* [DATA FOR THE TASK]:
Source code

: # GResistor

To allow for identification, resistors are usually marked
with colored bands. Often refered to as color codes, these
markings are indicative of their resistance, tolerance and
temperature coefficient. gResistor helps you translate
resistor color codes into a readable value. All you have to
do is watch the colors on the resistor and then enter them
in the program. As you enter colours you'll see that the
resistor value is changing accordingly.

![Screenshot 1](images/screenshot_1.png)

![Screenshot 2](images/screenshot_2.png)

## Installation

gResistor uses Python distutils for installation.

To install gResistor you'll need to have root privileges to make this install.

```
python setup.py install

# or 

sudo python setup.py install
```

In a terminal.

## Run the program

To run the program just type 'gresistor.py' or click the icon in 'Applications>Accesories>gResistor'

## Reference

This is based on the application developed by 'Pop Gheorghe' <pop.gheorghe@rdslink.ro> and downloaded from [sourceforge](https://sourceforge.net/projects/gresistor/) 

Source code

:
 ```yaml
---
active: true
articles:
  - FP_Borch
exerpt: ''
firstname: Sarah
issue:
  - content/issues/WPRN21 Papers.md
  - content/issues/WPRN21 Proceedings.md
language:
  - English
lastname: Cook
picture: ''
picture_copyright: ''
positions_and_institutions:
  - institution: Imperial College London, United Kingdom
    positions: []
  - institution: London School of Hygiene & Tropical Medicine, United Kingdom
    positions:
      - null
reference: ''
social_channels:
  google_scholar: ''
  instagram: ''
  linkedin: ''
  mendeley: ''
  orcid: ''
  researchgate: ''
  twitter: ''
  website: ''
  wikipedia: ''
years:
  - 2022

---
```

* [TASK DIRECTIONS]: The answer is the line holding "## Reference" and all the lines after it through the end of the records, repeated exactly.

* [RESULT BELOW]:
## Reference

This is based on the application developed by 'Pop Gheorghe' <pop.gheorghe@rdslink.ro> and downloaded from [sourceforge](https://sourceforge.net/projects/gresistor/) 

Source code

:
 ```yaml
---
active: true
articles:
  - FP_Borch
exerpt: ''
firstname: Sarah
issue:
  - content/issues/WPRN21 Papers.md
  - content/issues/WPRN21 Proceedings.md
language:
  - English
lastname: Cook
picture: ''
picture_copyright: ''
positions_and_institutions:
  - institution: Imperial College London, United Kingdom
    positions: []
  - institution: London School of Hygiene & Tropical Medicine, United Kingdom
    positions:
      - null
reference: ''
social_channels:
  google_scholar: ''
  instagram: ''
  linkedin: ''
  mendeley: ''
  orcid: ''
  researchgate: ''
  twitter: ''
  website: ''
  wikipedia: ''
years:
  - 2022

---
```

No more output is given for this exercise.